I’m working on revising the book I’ve been working on most of this year, getting ready to send it to my agent, and I’m trying something different this time. In the past, I’ve tended to just go back through the book, revising as I go, but I’ve found that this tends to lead to me rearranging or fixing words rather than tackling structural issues. I found some books on revising at the library that suggested making a “map” of the book, going scene-by-scene to analyze each one on the basis of what’s going on, what the characters’ goals are, what subplots are present, what the purpose of the scene is, etc.
I spent yesterday doing this, using a sheet of paper for each scene so I’d have room for additional notes (one book suggested using index cards, and there’s no way I could fit this info on a card), and it’s interesting how just going through this exercise made some of the problems more obvious. You can’t help but notice your “darling” scenes that you love but that don’t really have a purpose in the book. For those, you either have to cut them, possibly moving some of the elements you need elsewhere, or you have to find a way to incorporate a key plot point so that there’s a purpose.
Doing this also shows the plot points that don’t go anywhere, the things being set up that don’t really pay off.
But I also found that I’ve entirely unconsciously incorporated some pretty powerful symbolism. Now that I know it’s there, I can use it deliberately. We’re talking term paper kind of stuff that English teachers would love.

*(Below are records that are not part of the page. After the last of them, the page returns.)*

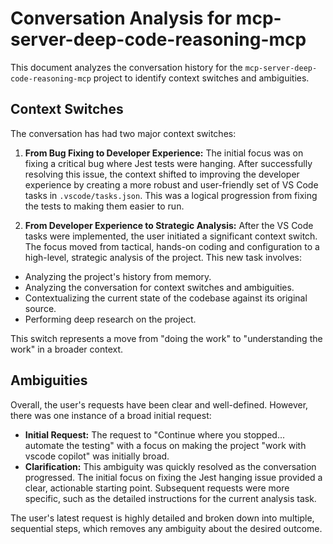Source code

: 
# Conversation Analysis for mcp-server-deep-code-reasoning-mcp

This document analyzes the conversation history for the `mcp-server-deep-code-reasoning-mcp` project to identify context switches and ambiguities.

## Context Switches

The conversation has had two major context switches:

1. **From Bug Fixing to Developer Experience:** The initial focus was on fixing a critical bug where Jest tests were hanging. After successfully resolving this issue, the context shifted to improving the developer experience by creating a more robust and user-friendly set of VS Code tasks in `.vscode/tasks.json`. This was a logical progression from fixing the tests to making them easier to run.

2. **From Developer Experience to Strategic Analysis:** After the VS Code tasks were implemented, the user initiated a significant context switch. The focus moved from tactical, hands-on coding and configuration to a high-level, strategic analysis of the project. This new task involves:

- Analyzing the project's history from memory.
- Analyzing the conversation for context switches and ambiguities.
- Contextualizing the current state of the codebase against its original source.
- Performing deep research on the project.

This switch represents a move from "doing the work" to "understanding the work" in a broader context.

## Ambiguities

Overall, the user's requests have been clear and well-defined. However, there was one instance of a broad initial request:

- **Initial Request:** The request to "Continue where you stopped... automate the testing" with a focus on making the project "work with vscode copilot" was initially broad.
- **Clarification:** This ambiguity was quickly resolved as the conversation progressed. The initial focus on fixing the Jest hanging issue provided a clear, actionable starting point. Subsequent requests were more specific, such as the detailed instructions for the current analysis task.

The user's latest request is highly detailed and broken down into multiple, sequential steps, which removes any ambiguity about the desired outcome.
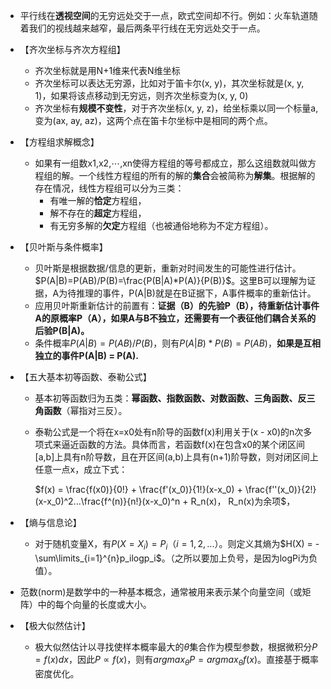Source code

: - 平行线在**透视空间**的无穷远处交于一点，欧式空间却不行。例如：火车轨道随着我们的视线越来越窄，最后两条平行线在无穷远处交于一点。

- 【齐次坐标与齐次方程组】
  - 齐次坐标就是用N+1维来代表N维坐标
  - 齐次坐标可以表达无穷源，比如对于笛卡尔(x, y)，其次坐标就是(x, y, 1)，如果将该点移动到无穷远，则齐次坐标变为(x, y, 0)
  - 齐次坐标有**规模不变性**，对于齐次坐标(x, y, z)，给坐标乘以同一个标量a, 变为(ax, ay, az)，这两个点在笛卡尔坐标中是相同的两个点。

- 【方程组求解概念】
  - 如果有一组数x1,x2,⋯,xn使得方程组的等号都成立，那么这组数就叫做方程组的解。一个线性方程组的所有的解的**集合**会被简称为**解集**。根据解的存在情况，线性方程组可以分为三类：
    - 有唯一解的**恰定**方程组，
    - 解不存在的**超定**方程组，
    - 有无穷多解的**欠定**方程组（也被通俗地称为不定方程组）。

- 【贝叶斯与条件概率】

  - 贝叶斯是根据数据/信息的更新，重新对时间发生的可能性进行估计。$P(A|B)=P(AB)/P(B)=\frac{P(B|A)*P(A)}{P(B)}$。这里B可以理解为证据，A为待推理的事件，P(A|B)就是在B证据下，A事件概率的重新估计。
  - 应用贝叶斯重新估计的前置有：**证据（B）的先验P（B），待重新估计事件A的原概率P（A），如果A与B不独立，还需要有一个表征他们耦合关系的后验P(B|A)。**
  - 条件概率$P(A|B) = P(AB)/P(B)$，则有$P(A|B)*P(B) = P(AB)$，**如果是互相独立的事件P(A|B) = P(A).**

- 【五大基本初等函数、泰勒公式】
  - 基本初等函数归为五类：**幂函数、指数函数、对数函数、三角函数、反三角函数**（幂指对三反）。

  - 泰勒公式是一个将在x=x0处有n阶导的函数f(x)利用关于(x - x0)的n次多项式来逼近函数的方法。具体而言，若函数f(x)在包含x0的某个闭区间[a,b]上具有n阶导数，且在开区间(a,b)上具有(n+1)阶导数，则对闭区间上任意一点x，成立下式：

    $f(x) = \frac{f(x0)}{0!} + \frac{f'(x_0)}{1!}(x-x_0) + \frac{f''(x_0)}{2!}(x-x_0)^2...\frac{f^(n)}{n!}(x-x_0)^n + R_n(x)， R_n(x)为余项$，

- 【熵与信息论】
  - 对于随机变量X，有$P(X = X_i) = P_i （i = 1, 2, ...）$。则定义其熵为$H(X) = -\sum\limits_{i=1}^{n}p_ilogp_i$。（之所以要加上负号，是因为logPi为负值）。

- 范数(norm)是数学中的一种基本概念，通常被用来表示某个向量空间（或矩阵）中的每个向量的长度或大小。

- 【极大似然估计】

  - 极大似然估计以寻找使样本概率最大的$\theta$集合作为模型参数，根据微积分$P=f(x)dx$，因此$P\propto f(x)$，则有$argmax_\theta P=argmax_\theta f(x)$。直接基于概率密度优化。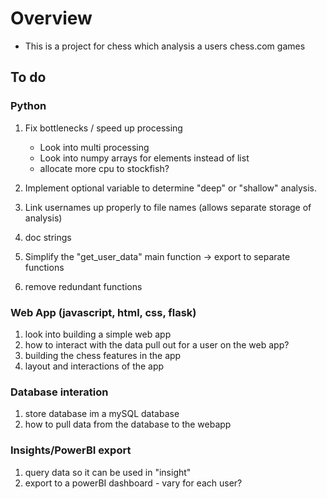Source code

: # Overview

- This is a project for chess which analysis a users chess.com games

## To do

### Python

1. Fix bottlenecks / speed up processing

    - Look into multi processing
    - Look into numpy arrays for elements instead of list
    - allocate more cpu to stockfish?

2. Implement optional variable to determine "deep" or "shallow" analysis.
3. Link usernames up properly to file names (allows separate storage of analysis)
4. doc strings
5. Simplify the "get_user_data" main function -> export to separate functions
6. remove redundant functions


### Web App (javascript, html, css, flask)

1. look into building a simple web app
2. how to interact with the data pull out for a user on the web app?
3. building the chess features in the app
4. layout and interactions of the app

### Database interation

1. store database im a mySQL database
2. how to pull data from the database to the webapp

### Insights/PowerBI export

1. query data so it can be used in "insight"
2. export to a powerBI dashboard - vary for each user?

I didn’t plan on these things serving that purpose, but looking back, it really does track what’s going on with the character. I love it when stuff like that happens.
After doing the scene-by-scene analysis, I went back and wrote a plot outline, then outlined the emotional internal plot and the various subplots. That showed me where some things need to be fixed. I can go in and fix these elements in these scenes, and that way the book should be more or less in order before I go through it and fix the words.
And I have two weeks to do this. Eep!